E é isso que você, Marcus Vinicius Furtado Coelho, deve fazer, e não enunciar esse Himalaia de asneiras ao dizer que o Ophir Cavalcante “trabalha em favor do patrimônio público do Brasil e dos estados”, pois essa frase é um atentado à dignidade de toda a Nação Brasileira, que só deseja uma coisa: que o Ophir seja expulso da OAB é vá imediatamente para a cadeia.

brasileiro cidadão disse:
18 de novembro de 2011 às 11:22

É incrivel como o povo ainda acredita nesses supostos defensores da moralidade, o cara sai por ai dizendo tudo quanto é asneira se dizendo guardião da moral e ai!
Todos sabem que a OAB é uma Monarquia, o pai do exímio dirigente já foi presidente e agora o filho e quando se fala em aprovar eleições diretas por todos os advogados o que a OAB fez vetou!
Assim é fácil, enquanto os advogados dão duro aqui no fórum o senhor presidente recebe vintão por mês e ainda advoga no particular, sem trabalhar nada para o Estado do Pará!
Bom, por fim, desde de quando a OAB é entidade de classe dos procuradores estaduais do Pará, é assim tá fácil!

brasileiro cidadão disse:
18 de novembro de 2011 às 11:22

É incrivel como o povo ainda acredita nesses supostos defensores da moralidade, o cara sai por ai dizendo tudo quanto é asneira se dizendo guardião da moral e ai!
Todos sabem que a OAB é uma Monarquia, o pai do exímio dirigente já foi presidente e agora o filho e quando se fala em aprovar eleições diretas por todos os advogados o que a OAB fez vetou!
Assim é fácil, enquanto os advogados dão duro aqui no fórum o senhor presidente recebe vintão por mês e ainda advoga no particular, sem trabalhar nada para o Estado do Pará!
Bom, por fim, desde de quando a OAB é entidade de classe dos procuradores estaduais do Pará, é assim tá fácil!

Paulo Jorge Andrade Trinchão disse:
18 de novembro de 2011 às 11:33

O tal Rodolpho - se de fato, advogado - deve atuar no Estado do Pará e, de maneira flagrantemente pueril, não conseguiu sequer disfarçar o seu estulta antagonismo com o competente presidente da OAB Federal. Não sabe exercer com decência(e nem aqui se falará em dignidade!)o papel de urbano desafeto, é deficiete prá caramba!
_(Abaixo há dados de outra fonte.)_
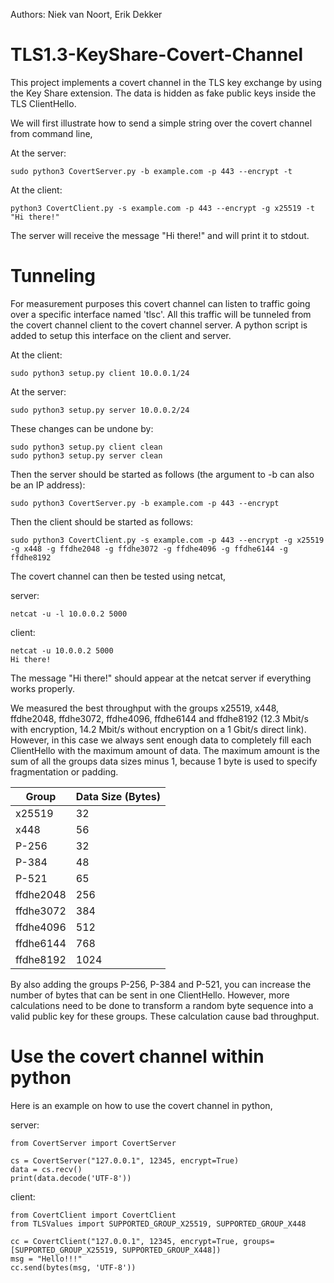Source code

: Authors:
Niek van Noort, Erik Dekker

# TLS1.3-KeyShare-Covert-Channel
This project implements a covert channel in the TLS key exchange by using the Key Share extension. The data is hidden as fake public keys inside the TLS ClientHello.

We will first illustrate how to send a simple string over the covert channel from command line,

At the server:
```
sudo python3 CovertServer.py -b example.com -p 443 --encrypt -t
```

At the client:
```
python3 CovertClient.py -s example.com -p 443 --encrypt -g x25519 -t "Hi there!"
```

The server will receive the message "Hi there!" and will print it to stdout.


# Tunneling

For measurement purposes this covert channel can listen to traffic going over a specific interface named 'tlsc'. All this traffic will be tunneled from the covert channel client to the covert channel server. A python script is added to setup this interface on the client and server.

At the client:
```
sudo python3 setup.py client 10.0.0.1/24
```

At the server:
```
sudo python3 setup.py server 10.0.0.2/24
```

These changes can be undone by:
```
sudo python3 setup.py client clean
sudo python3 setup.py server clean
```

Then the server should be started as follows (the argument to -b can also be an IP address):
```
sudo python3 CovertServer.py -b example.com -p 443 --encrypt
```

Then the client should be started as follows:
```
sudo python3 CovertClient.py -s example.com -p 443 --encrypt -g x25519 -g x448 -g ffdhe2048 -g ffdhe3072 -g ffdhe4096 -g ffdhe6144 -g ffdhe8192
```

The covert channel can then be tested using netcat,

server:
```
netcat -u -l 10.0.0.2 5000
```

client:
```
netcat -u 10.0.0.2 5000
Hi there!
```

The message "Hi there!" should appear at the netcat server if everything works properly.


We measured the best throughput with the groups x25519, x448, ffdhe2048, ffdhe3072, ffdhe4096, ffdhe6144 and ffdhe8192 (12.3 Mbit/s with encryption, 14.2 Mbit/s without encryption on a 1 Gbit/s direct link). However, in this case we always sent enough data to completely fill each ClientHello with the maximum amount of data. The maximum amount is the sum of all the groups data sizes minus 1, because 1 byte is used to specify fragmentation or padding. 

| Group     | Data Size (Bytes) |
|-----------|-----------|
| x25519    | 32        |
| x448      | 56        |
| P-256     | 32        |
| P-384     | 48        |
| P-521     | 65        |
| ffdhe2048 | 256       |
| ffdhe3072 | 384       |
| ffdhe4096 | 512       |
| ffdhe6144 | 768       |
| ffdhe8192 | 1024      |


By also adding the groups P-256, P-384 and P-521, you can increase the number of bytes that can be sent in one ClientHello. However, more calculations need to be done to transform a random byte sequence into a valid public key for these groups. These calculation cause bad throughput.


# Use the covert channel within python

Here is an example on how to use the covert channel in python,

server:
```
from CovertServer import CovertServer

cs = CovertServer("127.0.0.1", 12345, encrypt=True)
data = cs.recv()
print(data.decode('UTF-8'))
```

client:
```
from CovertClient import CovertClient
from TLSValues import SUPPORTED_GROUP_X25519, SUPPORTED_GROUP_X448

cc = CovertClient("127.0.0.1", 12345, encrypt=True, groups=[SUPPORTED_GROUP_X25519, SUPPORTED_GROUP_X448])
msg = "Hello!!!"
cc.send(bytes(msg, 'UTF-8'))
```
Marcos Alves Pintar disse:
18 de novembro de 2011 às 13:33

Ainda não vi explicações de Ophir em relação à acusação de que está afastado de forma remunerada do cargo de Procurador do Estado, mas está atuando como advogado privado. A lei permite isso? Consta da decisão deferindo seu afastamento que ele poderia desenvolver atividade privada enquanto recebe remuneração dos cofres públicos, eternamente?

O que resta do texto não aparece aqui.